-------- GIVEN ENTRIES --------
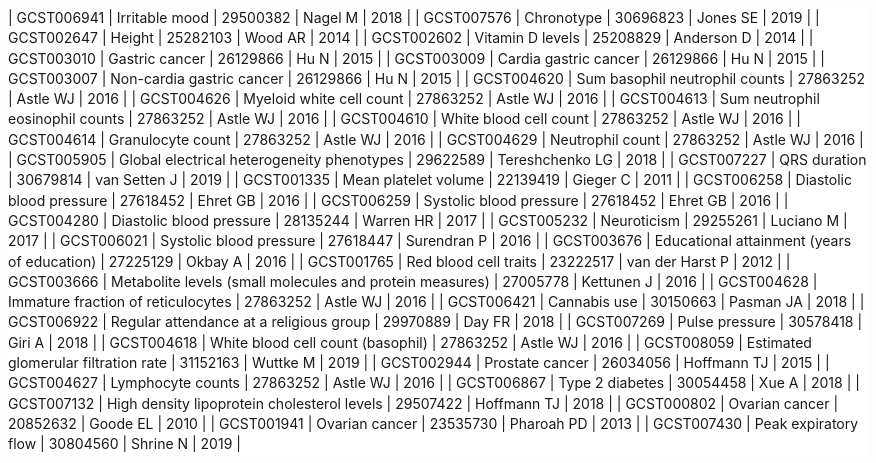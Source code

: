 | GCST006941 | Irritable mood | 29500382 | Nagel M | 2018 |
| GCST007576 | Chronotype | 30696823 | Jones SE | 2019 |
| GCST002647 | Height | 25282103 | Wood AR | 2014 |
| GCST002602 | Vitamin D levels | 25208829 | Anderson D | 2014 |
| GCST003010 | Gastric cancer | 26129866 | Hu N | 2015 |
| GCST003009 | Cardia gastric cancer | 26129866 | Hu N | 2015 |
| GCST003007 | Non-cardia gastric cancer | 26129866 | Hu N | 2015 |
| GCST004620 | Sum basophil neutrophil counts | 27863252 | Astle WJ | 2016 |
| GCST004626 | Myeloid white cell count | 27863252 | Astle WJ | 2016 |
| GCST004613 | Sum neutrophil eosinophil counts | 27863252 | Astle WJ | 2016 |
| GCST004610 | White blood cell count | 27863252 | Astle WJ | 2016 |
| GCST004614 | Granulocyte count | 27863252 | Astle WJ | 2016 |
| GCST004629 | Neutrophil count | 27863252 | Astle WJ | 2016 |
| GCST005905 | Global electrical heterogeneity phenotypes | 29622589 | Tereshchenko LG | 2018 |
| GCST007227 | QRS duration | 30679814 | van Setten J | 2019 |
| GCST001335 | Mean platelet volume | 22139419 | Gieger C | 2011 |
| GCST006258 | Diastolic blood pressure | 27618452 | Ehret GB | 2016 |
| GCST006259 | Systolic blood pressure | 27618452 | Ehret GB | 2016 |
| GCST004280 | Diastolic blood pressure | 28135244 | Warren HR | 2017 |
| GCST005232 | Neuroticism | 29255261 | Luciano M | 2017 |
| GCST006021 | Systolic blood pressure | 27618447 | Surendran P | 2016 |
| GCST003676 | Educational attainment \(years of education\) | 27225129 | Okbay A | 2016 |
| GCST001765 | Red blood cell traits | 23222517 | van der Harst P | 2012 |
| GCST003666 | Metabolite levels \(small molecules and protein measures\) | 27005778 | Kettunen J | 2016 |
| GCST004628 | Immature fraction of reticulocytes | 27863252 | Astle WJ | 2016 |
| GCST006421 | Cannabis use | 30150663 | Pasman JA | 2018 |
| GCST006922 | Regular attendance at a religious group | 29970889 | Day FR | 2018 |
| GCST007269 | Pulse pressure | 30578418 | Giri A | 2018 |
| GCST004618 | White blood cell count \(basophil\) | 27863252 | Astle WJ | 2016 |
| GCST008059 | Estimated glomerular filtration rate | 31152163 | Wuttke M | 2019 |
| GCST002944 | Prostate cancer | 26034056 | Hoffmann TJ | 2015 |
| GCST004627 | Lymphocyte counts | 27863252 | Astle WJ | 2016 |
| GCST006867 | Type 2 diabetes | 30054458 | Xue A | 2018 |
| GCST007132 | High density lipoprotein cholesterol levels | 29507422 | Hoffmann TJ | 2018 |
| GCST000802 | Ovarian cancer | 20852632 | Goode EL | 2010 |
| GCST001941 | Ovarian cancer | 23535730 | Pharoah PD | 2013 |
| GCST007430 | Peak expiratory flow | 30804560 | Shrine N | 2019 |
--------
> ACTION ITEM
Among the records above, a stretch begins at the line containing "FR | 2018 |" and ends at the line containing "GCST004618 | White". Restate that stretch word for word, and nothing else.

> PROBLEM SOLUTION
| GCST006922 | Regular attendance at a religious group | 29970889 | Day FR | 2018 |
| GCST007269 | Pulse pressure | 30578418 | Giri A | 2018 |
| GCST004618 | White blood cell count \(basophil\) | 27863252 | Astle WJ | 2016 |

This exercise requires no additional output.